> What this task involves: How many lines of the listing below hold the word "nakekx"? Answer with the number alone.

> Source information:
------------------------------------
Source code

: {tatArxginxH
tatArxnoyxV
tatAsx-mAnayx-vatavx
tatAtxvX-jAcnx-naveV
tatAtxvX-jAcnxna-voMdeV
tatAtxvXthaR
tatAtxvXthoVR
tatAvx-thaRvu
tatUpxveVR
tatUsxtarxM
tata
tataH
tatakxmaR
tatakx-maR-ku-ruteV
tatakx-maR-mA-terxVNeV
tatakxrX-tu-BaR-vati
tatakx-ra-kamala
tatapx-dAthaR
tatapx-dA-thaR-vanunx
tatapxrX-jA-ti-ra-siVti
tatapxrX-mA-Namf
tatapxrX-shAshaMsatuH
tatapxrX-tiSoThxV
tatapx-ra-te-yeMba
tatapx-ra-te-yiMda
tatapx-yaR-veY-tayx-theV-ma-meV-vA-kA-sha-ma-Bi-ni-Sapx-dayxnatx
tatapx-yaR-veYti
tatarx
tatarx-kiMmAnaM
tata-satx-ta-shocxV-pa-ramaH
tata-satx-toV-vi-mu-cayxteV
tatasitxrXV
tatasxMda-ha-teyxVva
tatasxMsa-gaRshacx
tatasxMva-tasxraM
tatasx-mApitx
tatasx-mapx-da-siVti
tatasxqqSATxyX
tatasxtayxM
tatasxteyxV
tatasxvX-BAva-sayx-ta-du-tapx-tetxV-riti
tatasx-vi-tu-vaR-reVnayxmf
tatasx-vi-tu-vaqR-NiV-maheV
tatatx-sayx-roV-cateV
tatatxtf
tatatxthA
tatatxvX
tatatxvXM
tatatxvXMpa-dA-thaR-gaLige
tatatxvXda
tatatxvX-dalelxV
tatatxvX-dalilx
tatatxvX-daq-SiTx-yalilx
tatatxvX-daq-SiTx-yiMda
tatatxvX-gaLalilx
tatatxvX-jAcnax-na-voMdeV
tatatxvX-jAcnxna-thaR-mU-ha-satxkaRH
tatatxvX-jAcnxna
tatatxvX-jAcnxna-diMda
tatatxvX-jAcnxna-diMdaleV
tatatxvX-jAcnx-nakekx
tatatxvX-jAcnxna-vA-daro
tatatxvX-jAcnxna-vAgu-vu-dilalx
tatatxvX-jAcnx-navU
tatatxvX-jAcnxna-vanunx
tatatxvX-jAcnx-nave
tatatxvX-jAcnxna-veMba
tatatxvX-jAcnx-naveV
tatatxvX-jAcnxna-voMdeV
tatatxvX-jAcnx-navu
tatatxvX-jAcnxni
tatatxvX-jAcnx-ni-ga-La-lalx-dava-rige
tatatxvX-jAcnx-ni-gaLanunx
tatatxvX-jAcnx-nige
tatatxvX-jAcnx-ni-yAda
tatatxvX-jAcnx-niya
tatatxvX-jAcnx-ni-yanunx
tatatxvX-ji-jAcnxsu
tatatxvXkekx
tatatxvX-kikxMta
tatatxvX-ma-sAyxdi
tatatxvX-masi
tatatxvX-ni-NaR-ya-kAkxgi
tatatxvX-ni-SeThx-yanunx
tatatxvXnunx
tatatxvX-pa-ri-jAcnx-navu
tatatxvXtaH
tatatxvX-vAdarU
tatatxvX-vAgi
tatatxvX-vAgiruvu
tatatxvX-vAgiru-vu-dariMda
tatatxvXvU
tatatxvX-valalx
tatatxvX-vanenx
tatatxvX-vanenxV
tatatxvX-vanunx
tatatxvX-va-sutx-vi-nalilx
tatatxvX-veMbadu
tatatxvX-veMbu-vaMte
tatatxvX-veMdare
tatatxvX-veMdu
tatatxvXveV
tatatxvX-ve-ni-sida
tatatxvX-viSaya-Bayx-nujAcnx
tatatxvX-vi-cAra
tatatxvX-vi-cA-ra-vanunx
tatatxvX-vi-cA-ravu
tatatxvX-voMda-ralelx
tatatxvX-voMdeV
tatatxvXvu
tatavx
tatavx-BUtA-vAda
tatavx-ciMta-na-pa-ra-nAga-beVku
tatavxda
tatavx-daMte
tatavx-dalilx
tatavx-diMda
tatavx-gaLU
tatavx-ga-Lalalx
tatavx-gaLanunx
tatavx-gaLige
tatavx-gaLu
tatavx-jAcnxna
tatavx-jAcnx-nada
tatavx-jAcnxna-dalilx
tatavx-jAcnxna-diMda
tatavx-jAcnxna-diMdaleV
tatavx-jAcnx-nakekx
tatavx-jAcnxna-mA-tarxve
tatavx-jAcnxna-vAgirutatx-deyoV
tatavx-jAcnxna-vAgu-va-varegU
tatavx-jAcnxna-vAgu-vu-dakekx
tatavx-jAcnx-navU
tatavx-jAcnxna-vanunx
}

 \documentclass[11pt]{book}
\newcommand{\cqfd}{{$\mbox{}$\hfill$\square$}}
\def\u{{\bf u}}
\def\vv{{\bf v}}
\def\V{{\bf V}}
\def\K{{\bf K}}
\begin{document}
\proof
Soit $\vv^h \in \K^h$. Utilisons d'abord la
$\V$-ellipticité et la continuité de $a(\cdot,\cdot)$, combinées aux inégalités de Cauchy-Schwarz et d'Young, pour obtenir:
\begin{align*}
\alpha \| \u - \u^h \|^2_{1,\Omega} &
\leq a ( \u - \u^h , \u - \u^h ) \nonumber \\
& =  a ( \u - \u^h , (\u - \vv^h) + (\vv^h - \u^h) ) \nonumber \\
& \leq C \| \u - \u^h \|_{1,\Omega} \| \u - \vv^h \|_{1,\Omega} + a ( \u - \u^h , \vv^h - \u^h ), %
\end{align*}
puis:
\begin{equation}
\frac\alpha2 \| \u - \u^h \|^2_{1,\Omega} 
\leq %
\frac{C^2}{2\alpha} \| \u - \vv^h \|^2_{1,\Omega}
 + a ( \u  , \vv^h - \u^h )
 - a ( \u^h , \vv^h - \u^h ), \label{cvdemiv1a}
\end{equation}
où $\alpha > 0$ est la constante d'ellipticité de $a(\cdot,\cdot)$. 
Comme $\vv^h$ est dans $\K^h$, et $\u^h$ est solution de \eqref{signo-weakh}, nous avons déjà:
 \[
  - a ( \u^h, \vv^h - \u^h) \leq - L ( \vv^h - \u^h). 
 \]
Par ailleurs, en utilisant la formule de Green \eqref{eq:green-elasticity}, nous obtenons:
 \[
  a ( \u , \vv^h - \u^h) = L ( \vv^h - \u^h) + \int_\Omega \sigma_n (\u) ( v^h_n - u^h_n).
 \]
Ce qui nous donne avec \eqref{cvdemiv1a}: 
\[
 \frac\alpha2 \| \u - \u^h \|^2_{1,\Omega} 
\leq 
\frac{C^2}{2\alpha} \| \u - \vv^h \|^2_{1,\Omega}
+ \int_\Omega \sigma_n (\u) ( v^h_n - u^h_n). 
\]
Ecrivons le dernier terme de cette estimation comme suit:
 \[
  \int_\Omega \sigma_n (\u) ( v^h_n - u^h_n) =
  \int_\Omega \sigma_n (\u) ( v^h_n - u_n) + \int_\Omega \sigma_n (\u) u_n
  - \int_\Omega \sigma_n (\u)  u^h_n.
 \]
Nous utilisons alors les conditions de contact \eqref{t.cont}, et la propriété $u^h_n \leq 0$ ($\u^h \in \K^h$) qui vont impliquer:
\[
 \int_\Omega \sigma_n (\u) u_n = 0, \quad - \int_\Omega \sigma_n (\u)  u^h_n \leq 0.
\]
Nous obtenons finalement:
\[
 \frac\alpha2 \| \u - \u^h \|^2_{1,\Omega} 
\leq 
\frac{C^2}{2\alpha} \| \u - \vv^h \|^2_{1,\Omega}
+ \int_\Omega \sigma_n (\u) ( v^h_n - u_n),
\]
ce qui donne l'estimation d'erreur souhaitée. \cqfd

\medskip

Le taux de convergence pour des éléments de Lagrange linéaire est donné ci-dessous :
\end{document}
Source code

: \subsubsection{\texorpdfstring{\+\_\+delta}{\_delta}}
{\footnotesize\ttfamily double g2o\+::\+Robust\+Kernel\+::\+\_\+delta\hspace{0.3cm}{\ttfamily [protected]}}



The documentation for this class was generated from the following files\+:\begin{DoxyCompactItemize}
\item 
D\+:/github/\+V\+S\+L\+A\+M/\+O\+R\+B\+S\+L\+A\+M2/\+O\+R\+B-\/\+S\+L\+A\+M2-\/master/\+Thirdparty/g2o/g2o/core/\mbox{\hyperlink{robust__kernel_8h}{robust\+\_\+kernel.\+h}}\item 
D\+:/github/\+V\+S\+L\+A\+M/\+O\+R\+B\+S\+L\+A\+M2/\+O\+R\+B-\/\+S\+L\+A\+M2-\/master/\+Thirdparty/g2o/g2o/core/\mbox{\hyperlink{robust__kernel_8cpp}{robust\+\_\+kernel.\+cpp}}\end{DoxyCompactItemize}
------------------------------------
> Task answer: 2